> Task: Only lines holding the word "Microsoft" are wanted. Copy them from the listing below.

> Data records:
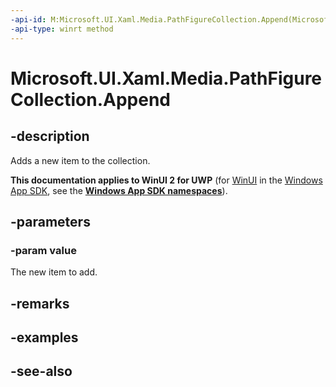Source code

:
 ```yaml
---
-api-id: M:Microsoft.UI.Xaml.Media.PathFigureCollection.Append(Microsoft.UI.Xaml.Media.PathFigure)
-api-type: winrt method
---
```


<!-- Method syntax
public void Append(Windows.UI.Xaml.Media.PathFigure value)
-->

# Microsoft.UI.Xaml.Media.PathFigureCollection.Append

## -description
Adds a new item to the collection.

**This documentation applies to WinUI 2 for UWP** (for [WinUI](/windows/apps/winui/winui3/) in the [Windows App SDK](/windows/apps/windows-app-sdk/), see the **[Windows App SDK namespaces](/windows/windows-app-sdk/api/winrt/)**).

## -parameters
### -param value
The new item to add.

## -remarks

## -examples

## -see-also
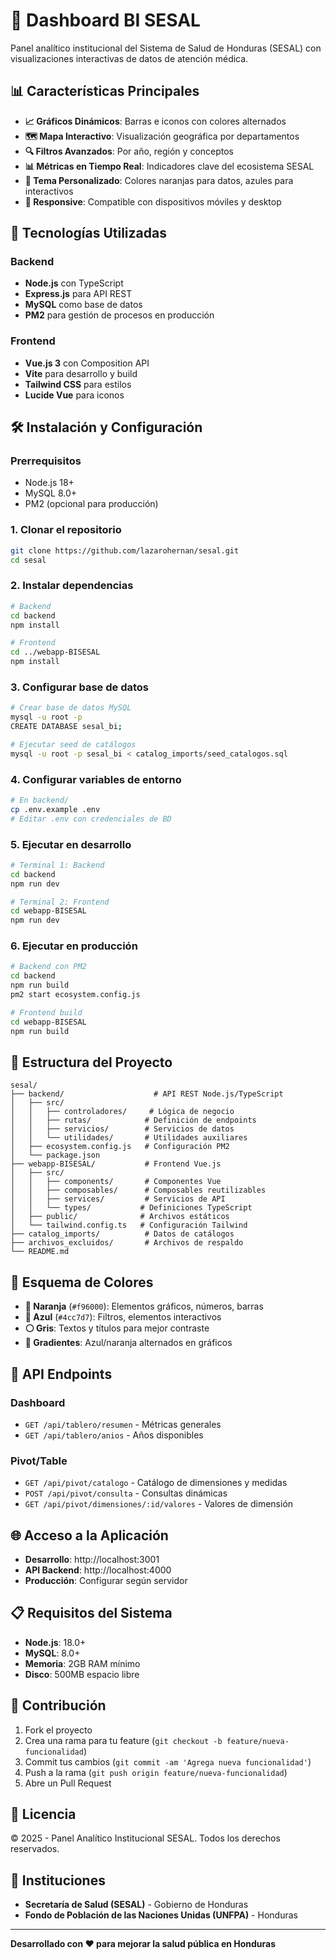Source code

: # 🏥 Dashboard BI SESAL

Panel analítico institucional del Sistema de Salud de Honduras (SESAL) con visualizaciones interactivas de datos de atención médica.

## 📊 Características Principales

- **📈 Gráficos Dinámicos**: Barras e iconos con colores alternados
- **🗺️ Mapa Interactivo**: Visualización geográfica por departamentos
- **🔍 Filtros Avanzados**: Por año, región y conceptos
- **📊 Métricas en Tiempo Real**: Indicadores clave del ecosistema SESAL
- **🎨 Tema Personalizado**: Colores naranjas para datos, azules para interactivos
- **📱 Responsive**: Compatible con dispositivos móviles y desktop

## 🚀 Tecnologías Utilizadas

### Backend
- **Node.js** con TypeScript
- **Express.js** para API REST
- **MySQL** como base de datos
- **PM2** para gestión de procesos en producción

### Frontend
- **Vue.js 3** con Composition API
- **Vite** para desarrollo y build
- **Tailwind CSS** para estilos
- **Lucide Vue** para iconos

## 🛠️ Instalación y Configuración

### Prerrequisitos
- Node.js 18+
- MySQL 8.0+
- PM2 (opcional para producción)

### 1. Clonar el repositorio
```bash
git clone https://github.com/lazarohernan/sesal.git
cd sesal
```

### 2. Instalar dependencias
```bash
# Backend
cd backend
npm install

# Frontend
cd ../webapp-BISESAL
npm install
```

### 3. Configurar base de datos
```bash
# Crear base de datos MySQL
mysql -u root -p
CREATE DATABASE sesal_bi;

# Ejecutar seed de catálogos
mysql -u root -p sesal_bi < catalog_imports/seed_catalogos.sql
```

### 4. Configurar variables de entorno
```bash
# En backend/
cp .env.example .env
# Editar .env con credenciales de BD
```

### 5. Ejecutar en desarrollo
```bash
# Terminal 1: Backend
cd backend
npm run dev

# Terminal 2: Frontend
cd webapp-BISESAL
npm run dev
```

### 6. Ejecutar en producción
```bash
# Backend con PM2
cd backend
npm run build
pm2 start ecosystem.config.js

# Frontend build
cd webapp-BISESAL
npm run build
```

## 📁 Estructura del Proyecto

```
sesal/
├── backend/                    # API REST Node.js/TypeScript
│   ├── src/
│   │   ├── controladores/     # Lógica de negocio
│   │   ├── rutas/            # Definición de endpoints
│   │   ├── servicios/        # Servicios de datos
│   │   └── utilidades/       # Utilidades auxiliares
│   ├── ecosystem.config.js   # Configuración PM2
│   └── package.json
├── webapp-BISESAL/           # Frontend Vue.js
│   ├── src/
│   │   ├── components/       # Componentes Vue
│   │   ├── composables/      # Composables reutilizables
│   │   ├── services/         # Servicios de API
│   │   └── types/           # Definiciones TypeScript
│   ├── public/              # Archivos estáticos
│   └── tailwind.config.ts   # Configuración Tailwind
├── catalog_imports/          # Datos de catálogos
├── archivos_excluidos/       # Archivos de respaldo
└── README.md
```

## 🎨 Esquema de Colores

- **🔶 Naranja** (`#f96000`): Elementos gráficos, números, barras
- **🔵 Azul** (`#4cc7d7`): Filtros, elementos interactivos
- **⚪ Gris**: Textos y títulos para mejor contraste
- **🎨 Gradientes**: Azul/naranja alternados en gráficos

## 📡 API Endpoints

### Dashboard
- `GET /api/tablero/resumen` - Métricas generales
- `GET /api/tablero/anios` - Años disponibles

### Pivot/Table
- `GET /api/pivot/catalogo` - Catálogo de dimensiones y medidas
- `POST /api/pivot/consulta` - Consultas dinámicas
- `GET /api/pivot/dimensiones/:id/valores` - Valores de dimensión

## 🌐 Acceso a la Aplicación

- **Desarrollo**: http://localhost:3001
- **API Backend**: http://localhost:4000
- **Producción**: Configurar según servidor

## 📋 Requisitos del Sistema

- **Node.js**: 18.0+
- **MySQL**: 8.0+
- **Memoria**: 2GB RAM mínimo
- **Disco**: 500MB espacio libre

## 🤝 Contribución

1. Fork el proyecto
2. Crea una rama para tu feature (`git checkout -b feature/nueva-funcionalidad`)
3. Commit tus cambios (`git commit -am 'Agrega nueva funcionalidad'`)
4. Push a la rama (`git push origin feature/nueva-funcionalidad`)
5. Abre un Pull Request

## 📄 Licencia

© 2025 - Panel Analítico Institucional SESAL. Todos los derechos reservados.

## 👥 Instituciones

- **Secretaría de Salud (SESAL)** - Gobierno de Honduras
- **Fondo de Población de las Naciones Unidas (UNFPA)** - Honduras

---

**Desarrollado con ❤️ para mejorar la salud pública en Honduras**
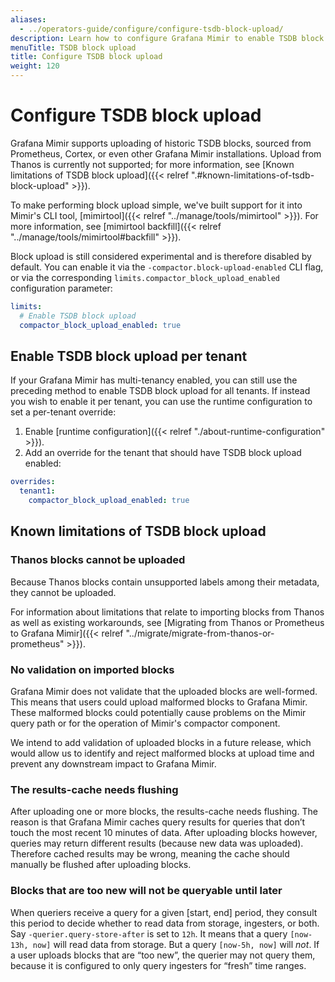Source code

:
 ```yaml
---
aliases:
  - ../operators-guide/configure/configure-tsdb-block-upload/
description: Learn how to configure Grafana Mimir to enable TSDB block upload
menuTitle: TSDB block upload
title: Configure TSDB block upload
weight: 120
---
```


# Configure TSDB block upload

Grafana Mimir supports uploading of historic TSDB blocks, sourced from Prometheus, Cortex, or even other
Grafana Mimir installations. Upload from Thanos is currently not supported; for more information, see [Known limitations of TSDB block upload]({{< relref ".#known-limitations-of-tsdb-block-upload" >}}).

To make performing block upload simple, we've built support for it into Mimir's CLI tool, [mimirtool]({{< relref "../manage/tools/mimirtool" >}}). For more information, see [mimirtool backfill]({{< relref "../manage/tools/mimirtool#backfill" >}}).

Block upload is still considered experimental and is therefore disabled by default. You can enable it via the `-compactor.block-upload-enabled`
CLI flag, or via the corresponding `limits.compactor_block_upload_enabled` configuration parameter:

```yaml
limits:
  # Enable TSDB block upload
  compactor_block_upload_enabled: true
```

## Enable TSDB block upload per tenant

If your Grafana Mimir has multi-tenancy enabled, you can still use the preceding method to enable
TSDB block upload for all tenants. If instead you wish to enable it per tenant, you can use the
runtime configuration to set a per-tenant override:

1. Enable [runtime configuration]({{< relref "./about-runtime-configuration" >}}).
1. Add an override for the tenant that should have TSDB block upload enabled:

```yaml
overrides:
  tenant1:
    compactor_block_upload_enabled: true
```

## Known limitations of TSDB block upload

### Thanos blocks cannot be uploaded

Because Thanos blocks contain unsupported labels among their metadata, they cannot be uploaded.

For information about limitations that relate to importing blocks from Thanos as well as existing workarounds, see
[Migrating from Thanos or Prometheus to Grafana Mimir]({{< relref "../migrate/migrate-from-thanos-or-prometheus" >}}).

### No validation on imported blocks

Grafana Mimir does not validate that the uploaded blocks are well-formed. This means that users could upload malformed blocks to Grafana Mimir. These malformed blocks could potentially cause problems on the Mimir query path or for the operation of Mimir's compactor component.

We intend to add validation of uploaded blocks in a future release, which would allow us to identify and reject malformed blocks at upload time and prevent any downstream impact to Grafana Mimir.

### The results-cache needs flushing

After uploading one or more blocks, the results-cache needs flushing. The reason is that Grafana Mimir caches query results
for queries that don’t touch the most recent 10 minutes of data. After uploading blocks however, queries may return different
results (because new data was uploaded). Therefore cached results may be wrong, meaning the cache should manually be flushed
after uploading blocks.

### Blocks that are too new will not be queryable until later

When queriers receive a query for a given [start, end] period, they consult this period to decide whether to read
data from storage, ingesters, or both. Say `-querier.query-store-after` is set to `12h`. It means that a query
`[now-13h, now]` will read data from storage. But a query `[now-5h, now]` will _not_. If a user uploads blocks that are
“too new”, the querier may not query them, because it is configured to only query ingesters for “fresh” time ranges.
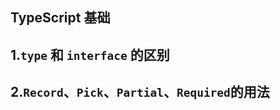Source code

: TypeScript 基础
---

1.```type``` 和 ```interface``` 的区别
---



2.```Record```、```Pick```、```Partial```、```Required```的用法
---

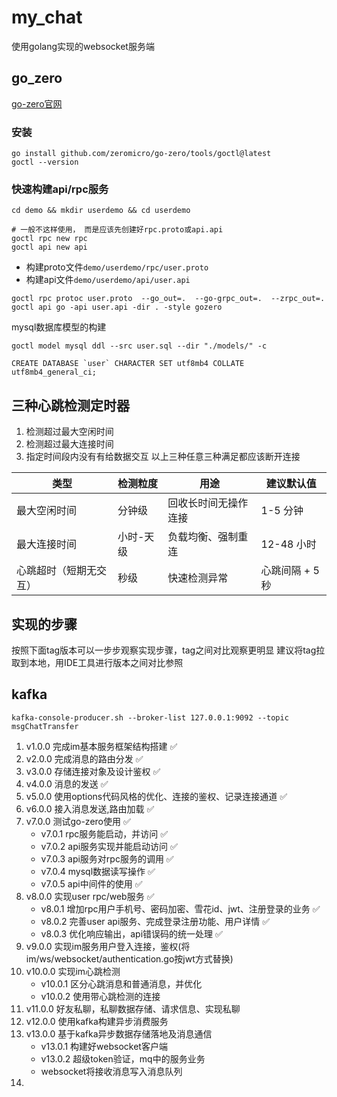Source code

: # my_chat

使用golang实现的websocket服务端

## go_zero

[go-zero官网](https://go-zero.dev)

### 安装

```shell
go install github.com/zeromicro/go-zero/tools/goctl@latest
goctl --version
```

### 快速构建api/rpc服务

```shell
cd demo && mkdir userdemo && cd userdemo

# 一般不这样使用， 而是应该先创建好rpc.proto或api.api
goctl rpc new rpc
goctl api new api
```

* 构建proto文件`demo/userdemo/rpc/user.proto`
* 构建api文件`demo/userdemo/api/user.api`

```shell
goctl rpc protoc user.proto  --go_out=.  --go-grpc_out=.  --zrpc_out=.
goctl api go -api user.api -dir . -style gozero
```

mysql数据库模型的构建

```shell
goctl model mysql ddl --src user.sql --dir "./models/" -c
```

```shell
CREATE DATABASE `user` CHARACTER SET utf8mb4 COLLATE utf8mb4_general_ci;
```

## 三种心跳检测定时器

1. 检测超过最大空闲时间
2. 检测超过最大连接时间
3. 指定时间段内没有有给数据交互
   以上三种任意三种满足都应该断开连接

| 类型          | 检测粒度  | 用途         | 建议默认值      |
|-------------|-------|------------|------------|
| 最大空闲时间      | 分钟级   | 回收长时间无操作连接 | 1-5 分钟     |
| 最大连接时间      | 小时-天级 | 负载均衡、强制重连  | 12-48 小时   |
| 心跳超时（短期无交互） | 秒级    | 快速检测异常     | 心跳间隔 + 5 秒 |

## 实现的步骤

按照下面tag版本可以一步步观察实现步骤，tag之间对比观察更明显
建议将tag拉取到本地，用IDE工具进行版本之间对比参照

## kafka
```shell
kafka-console-producer.sh --broker-list 127.0.0.1:9092 --topic msgChatTransfer
```

1. v1.0.0 完成im基本服务框架结构搭建 ✅
2. v2.0.0 完成消息的路由分发 ✅
3. v3.0.0 存储连接对象及设计鉴权 ✅
4. v4.0.0 消息的发送 ✅
5. v5.0.0 使用options代码风格的优化、连接的鉴权、记录连接通道 ✅
6. v6.0.0 接入消息发送,路由加载 ✅
7. v7.0.0 测试go-zero使用 ✅
    * v7.0.1 rpc服务能启动，并访问 ✅
    * v7.0.2 api服务实现并能启动访问 ✅
    * v7.0.3 api服务对rpc服务的调用 ✅
    * v7.0.4 mysql数据读写操作 ✅
    * v7.0.5 api中间件的使用 ✅
8. v8.0.0 实现user rpc/web服务 ✅
    * v8.0.1 增加rpc用户手机号、密码加密、雪花id、jwt、注册登录的业务 ✅
    * v8.0.2 完善user api服务、完成登录注册功能、用户详情 ✅
    * v8.0.3 优化响应输出，api错误码的统一处理 ✅
9. v9.0.0 实现im服务用户登入连接，鉴权(将im/ws/websocket/authentication.go按jwt方式替换)
10. v10.0.0 实现im心跳检测
    * v10.0.1 区分心跳消息和普通消息，并优化
    * v10.0.2 使用带心跳检测的连接
11. v11.0.0 好友私聊，私聊数据存储、请求信息、实现私聊
12. v12.0.0 使用kafka构建异步消费服务
13. v13.0.0 基于kafka异步数据存储落地及消息通信
    * v13.0.1 构建好websocket客户端 
    * v13.0.2 超级token验证，mq中的服务业务
    * websocket将接收消息写入消息队列
14.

> Task result:
-api-id: M:Microsoft.UI.Xaml.Media.PathFigureCollection.Append(Microsoft.UI.Xaml.Media.PathFigure)
# Microsoft.UI.Xaml.Media.PathFigureCollection.Append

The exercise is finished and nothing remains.